Read John 14:27 Peace I leave with you, my peace I give unto you: not as the world giveth, give I unto you. Let not your heart be troubled, neither let it be afraid.
Not long ago I read an article about the end of the conflict in Columbia. Specifically, the article described it as the last armed conflict in the Western Hemisphere, and a peace deal brokered in 2016 was supposed to have brought an end to an internal war that had simmered since 1948.
The thought that once that peace deal was in place there would be no ongoing war in the Americas or the Caribbean was hailed by this article as a great accomplishment, something that we should be happy about, something that we should take as a sign of increasing peace throughout the world.

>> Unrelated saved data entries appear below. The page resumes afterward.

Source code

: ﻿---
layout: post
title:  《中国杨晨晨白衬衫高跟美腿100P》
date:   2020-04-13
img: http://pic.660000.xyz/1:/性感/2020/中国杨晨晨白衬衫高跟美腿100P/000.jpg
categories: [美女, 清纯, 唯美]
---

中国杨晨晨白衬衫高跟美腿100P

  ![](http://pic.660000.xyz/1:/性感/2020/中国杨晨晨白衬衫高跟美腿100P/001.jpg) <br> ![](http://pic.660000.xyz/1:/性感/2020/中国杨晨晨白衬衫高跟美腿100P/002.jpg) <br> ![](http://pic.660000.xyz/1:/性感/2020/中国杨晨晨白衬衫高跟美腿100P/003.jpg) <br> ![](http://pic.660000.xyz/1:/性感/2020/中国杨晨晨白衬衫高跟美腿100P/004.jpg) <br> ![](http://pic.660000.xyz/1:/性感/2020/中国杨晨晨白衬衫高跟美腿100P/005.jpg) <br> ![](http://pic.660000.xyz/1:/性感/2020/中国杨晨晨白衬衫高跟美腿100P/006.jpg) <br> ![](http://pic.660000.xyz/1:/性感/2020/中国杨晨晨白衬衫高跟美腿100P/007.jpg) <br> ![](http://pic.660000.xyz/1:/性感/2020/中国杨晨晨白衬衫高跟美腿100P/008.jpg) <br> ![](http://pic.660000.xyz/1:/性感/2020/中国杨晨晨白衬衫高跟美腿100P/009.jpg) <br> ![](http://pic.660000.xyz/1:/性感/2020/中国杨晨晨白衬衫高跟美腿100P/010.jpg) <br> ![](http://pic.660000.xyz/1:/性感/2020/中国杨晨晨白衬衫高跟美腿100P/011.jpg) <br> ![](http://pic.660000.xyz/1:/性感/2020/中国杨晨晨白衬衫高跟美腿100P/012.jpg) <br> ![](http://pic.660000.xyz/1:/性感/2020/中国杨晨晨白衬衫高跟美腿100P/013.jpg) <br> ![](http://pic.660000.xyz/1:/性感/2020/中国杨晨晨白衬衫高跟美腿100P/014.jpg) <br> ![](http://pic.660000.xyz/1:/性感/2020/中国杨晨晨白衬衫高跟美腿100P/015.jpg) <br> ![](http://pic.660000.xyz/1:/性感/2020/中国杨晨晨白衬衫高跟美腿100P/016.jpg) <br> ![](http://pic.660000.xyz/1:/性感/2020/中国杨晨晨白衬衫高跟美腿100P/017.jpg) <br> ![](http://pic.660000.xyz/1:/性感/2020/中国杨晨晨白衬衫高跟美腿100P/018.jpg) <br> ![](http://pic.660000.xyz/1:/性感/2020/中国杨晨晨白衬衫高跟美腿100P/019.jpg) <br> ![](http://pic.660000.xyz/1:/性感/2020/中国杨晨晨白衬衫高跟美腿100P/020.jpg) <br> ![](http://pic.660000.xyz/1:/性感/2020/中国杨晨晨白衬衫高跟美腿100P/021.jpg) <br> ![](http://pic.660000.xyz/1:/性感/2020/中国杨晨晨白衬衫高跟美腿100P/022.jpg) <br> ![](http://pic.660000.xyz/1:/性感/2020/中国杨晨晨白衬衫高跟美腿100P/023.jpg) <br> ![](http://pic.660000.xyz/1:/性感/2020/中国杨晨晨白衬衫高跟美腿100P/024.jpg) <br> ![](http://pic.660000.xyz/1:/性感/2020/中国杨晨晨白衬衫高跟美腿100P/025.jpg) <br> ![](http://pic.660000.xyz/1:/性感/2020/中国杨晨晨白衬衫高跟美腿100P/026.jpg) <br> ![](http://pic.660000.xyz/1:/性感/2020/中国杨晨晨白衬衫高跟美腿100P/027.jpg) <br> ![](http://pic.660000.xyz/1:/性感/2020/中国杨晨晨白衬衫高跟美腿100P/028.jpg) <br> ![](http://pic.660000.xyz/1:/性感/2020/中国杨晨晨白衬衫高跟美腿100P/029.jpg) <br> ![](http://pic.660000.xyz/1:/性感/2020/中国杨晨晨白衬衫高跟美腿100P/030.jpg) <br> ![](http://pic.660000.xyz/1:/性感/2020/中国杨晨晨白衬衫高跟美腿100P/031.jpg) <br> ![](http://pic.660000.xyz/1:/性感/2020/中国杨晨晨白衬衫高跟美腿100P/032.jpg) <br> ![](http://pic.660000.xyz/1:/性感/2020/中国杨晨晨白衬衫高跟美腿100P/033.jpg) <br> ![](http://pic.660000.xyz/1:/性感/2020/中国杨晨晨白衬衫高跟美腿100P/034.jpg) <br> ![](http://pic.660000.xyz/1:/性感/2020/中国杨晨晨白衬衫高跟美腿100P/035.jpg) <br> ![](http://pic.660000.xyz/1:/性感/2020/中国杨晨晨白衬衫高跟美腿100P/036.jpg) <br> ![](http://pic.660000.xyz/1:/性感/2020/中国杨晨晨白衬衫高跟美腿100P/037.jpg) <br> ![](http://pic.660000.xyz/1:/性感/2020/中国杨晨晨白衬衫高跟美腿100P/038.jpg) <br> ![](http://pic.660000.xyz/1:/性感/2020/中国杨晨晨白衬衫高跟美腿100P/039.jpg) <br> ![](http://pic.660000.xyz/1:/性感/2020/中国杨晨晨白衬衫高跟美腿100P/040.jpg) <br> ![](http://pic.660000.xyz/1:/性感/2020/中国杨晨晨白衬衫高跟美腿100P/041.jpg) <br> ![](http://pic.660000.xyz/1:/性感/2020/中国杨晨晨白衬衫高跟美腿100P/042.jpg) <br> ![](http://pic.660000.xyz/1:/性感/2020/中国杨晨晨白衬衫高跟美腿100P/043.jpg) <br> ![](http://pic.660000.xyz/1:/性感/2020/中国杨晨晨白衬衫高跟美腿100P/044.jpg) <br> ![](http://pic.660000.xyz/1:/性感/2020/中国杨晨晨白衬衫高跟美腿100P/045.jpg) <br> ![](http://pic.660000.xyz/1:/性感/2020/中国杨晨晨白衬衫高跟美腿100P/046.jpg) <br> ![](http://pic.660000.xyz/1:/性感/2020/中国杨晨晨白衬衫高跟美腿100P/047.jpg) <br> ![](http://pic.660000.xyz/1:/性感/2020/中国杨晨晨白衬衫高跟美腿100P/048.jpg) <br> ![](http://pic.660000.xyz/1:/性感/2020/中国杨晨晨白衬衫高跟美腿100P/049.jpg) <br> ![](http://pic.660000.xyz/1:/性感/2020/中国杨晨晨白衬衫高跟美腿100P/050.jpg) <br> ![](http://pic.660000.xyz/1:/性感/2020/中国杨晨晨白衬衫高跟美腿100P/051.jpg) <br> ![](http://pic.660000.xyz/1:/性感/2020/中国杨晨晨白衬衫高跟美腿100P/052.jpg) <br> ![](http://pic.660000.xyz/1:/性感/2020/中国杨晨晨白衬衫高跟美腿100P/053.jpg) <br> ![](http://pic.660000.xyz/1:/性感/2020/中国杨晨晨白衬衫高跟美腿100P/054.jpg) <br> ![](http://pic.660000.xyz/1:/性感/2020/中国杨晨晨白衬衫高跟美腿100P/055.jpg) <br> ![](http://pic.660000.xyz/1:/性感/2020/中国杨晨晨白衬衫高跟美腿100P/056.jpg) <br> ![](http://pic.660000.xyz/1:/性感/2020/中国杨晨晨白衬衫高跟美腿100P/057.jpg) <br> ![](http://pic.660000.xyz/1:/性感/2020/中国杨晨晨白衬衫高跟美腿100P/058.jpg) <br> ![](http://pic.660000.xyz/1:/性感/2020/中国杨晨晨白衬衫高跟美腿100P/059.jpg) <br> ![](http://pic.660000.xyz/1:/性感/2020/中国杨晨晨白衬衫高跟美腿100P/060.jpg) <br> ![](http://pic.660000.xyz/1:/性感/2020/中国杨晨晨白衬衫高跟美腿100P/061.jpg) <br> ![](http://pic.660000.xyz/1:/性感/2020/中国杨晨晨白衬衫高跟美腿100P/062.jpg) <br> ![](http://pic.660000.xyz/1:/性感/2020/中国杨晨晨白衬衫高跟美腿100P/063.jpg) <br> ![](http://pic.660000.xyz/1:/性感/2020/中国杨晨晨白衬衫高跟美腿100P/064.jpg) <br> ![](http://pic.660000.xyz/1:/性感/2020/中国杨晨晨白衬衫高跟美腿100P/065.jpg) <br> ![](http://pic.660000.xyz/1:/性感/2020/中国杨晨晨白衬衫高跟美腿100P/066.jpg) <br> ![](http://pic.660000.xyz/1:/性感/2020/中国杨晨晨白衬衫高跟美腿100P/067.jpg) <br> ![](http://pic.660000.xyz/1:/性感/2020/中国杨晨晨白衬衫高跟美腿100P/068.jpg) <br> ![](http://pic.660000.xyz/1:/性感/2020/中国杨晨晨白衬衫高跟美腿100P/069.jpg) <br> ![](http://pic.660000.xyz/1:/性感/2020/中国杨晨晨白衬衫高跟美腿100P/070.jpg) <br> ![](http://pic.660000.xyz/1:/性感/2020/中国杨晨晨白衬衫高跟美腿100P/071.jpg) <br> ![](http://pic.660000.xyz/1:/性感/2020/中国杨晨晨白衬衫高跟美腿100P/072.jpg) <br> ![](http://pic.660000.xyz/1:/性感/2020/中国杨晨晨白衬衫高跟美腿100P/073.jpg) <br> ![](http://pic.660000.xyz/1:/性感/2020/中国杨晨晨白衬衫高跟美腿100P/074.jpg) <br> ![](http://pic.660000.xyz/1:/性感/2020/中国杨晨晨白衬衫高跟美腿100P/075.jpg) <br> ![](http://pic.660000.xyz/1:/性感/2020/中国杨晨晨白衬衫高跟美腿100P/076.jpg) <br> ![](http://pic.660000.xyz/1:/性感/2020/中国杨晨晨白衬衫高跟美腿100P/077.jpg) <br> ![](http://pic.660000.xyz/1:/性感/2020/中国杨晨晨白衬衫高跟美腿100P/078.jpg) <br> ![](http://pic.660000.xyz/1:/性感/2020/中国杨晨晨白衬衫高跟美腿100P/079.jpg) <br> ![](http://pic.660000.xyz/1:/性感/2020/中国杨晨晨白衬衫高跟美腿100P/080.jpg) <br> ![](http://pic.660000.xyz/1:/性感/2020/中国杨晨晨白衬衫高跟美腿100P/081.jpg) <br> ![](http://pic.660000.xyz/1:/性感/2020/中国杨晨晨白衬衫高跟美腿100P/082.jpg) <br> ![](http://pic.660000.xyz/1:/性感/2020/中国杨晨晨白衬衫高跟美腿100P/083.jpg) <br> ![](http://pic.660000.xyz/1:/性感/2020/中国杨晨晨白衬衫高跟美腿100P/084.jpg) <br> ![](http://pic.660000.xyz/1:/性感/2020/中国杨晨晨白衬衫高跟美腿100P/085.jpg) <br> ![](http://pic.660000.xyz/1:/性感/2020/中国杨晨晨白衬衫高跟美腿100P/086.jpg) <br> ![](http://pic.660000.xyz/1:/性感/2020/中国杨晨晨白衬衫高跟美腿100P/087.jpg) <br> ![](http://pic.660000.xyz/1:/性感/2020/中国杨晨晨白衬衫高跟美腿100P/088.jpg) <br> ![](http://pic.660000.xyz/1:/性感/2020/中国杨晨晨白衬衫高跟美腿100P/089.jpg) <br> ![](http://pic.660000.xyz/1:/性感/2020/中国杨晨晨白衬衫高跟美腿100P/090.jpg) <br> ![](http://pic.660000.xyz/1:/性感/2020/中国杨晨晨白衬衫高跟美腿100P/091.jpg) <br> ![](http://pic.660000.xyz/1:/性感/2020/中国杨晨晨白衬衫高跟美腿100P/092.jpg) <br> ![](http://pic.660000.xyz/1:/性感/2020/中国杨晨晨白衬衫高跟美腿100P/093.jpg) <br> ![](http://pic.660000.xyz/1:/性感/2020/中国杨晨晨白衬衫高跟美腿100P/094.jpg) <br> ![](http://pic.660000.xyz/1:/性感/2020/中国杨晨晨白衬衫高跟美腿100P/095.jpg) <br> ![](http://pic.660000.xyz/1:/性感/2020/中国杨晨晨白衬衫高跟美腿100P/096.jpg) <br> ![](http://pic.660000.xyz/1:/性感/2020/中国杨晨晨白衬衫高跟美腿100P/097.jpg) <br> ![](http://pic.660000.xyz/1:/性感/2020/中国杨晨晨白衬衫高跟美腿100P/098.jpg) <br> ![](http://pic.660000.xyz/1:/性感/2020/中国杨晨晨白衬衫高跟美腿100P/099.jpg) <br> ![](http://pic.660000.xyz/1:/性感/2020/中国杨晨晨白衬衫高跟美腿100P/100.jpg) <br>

Certainly, the end to a war, any war, whether it be large or small, is good news. This is of course the sort of thing that is easy to look at as a positive development, the sort of thing the media can look at as a sign of progress, an indicator that things are getting better. We see so much bad news, it doesn’t take very long listening to the radio or watching the TV or looking at the headlines on your phone to find terrible tidings of suffering and strife. The media loves bad news, and pays far too much attention to it, in my opinion. If it bleeds, it leads, that’s a slogan you may have heard said in the context of what gets to be the lead story on the newscast. With that in mind, shouldn’t we celebrate the end of armed conflict in the western hemisphere?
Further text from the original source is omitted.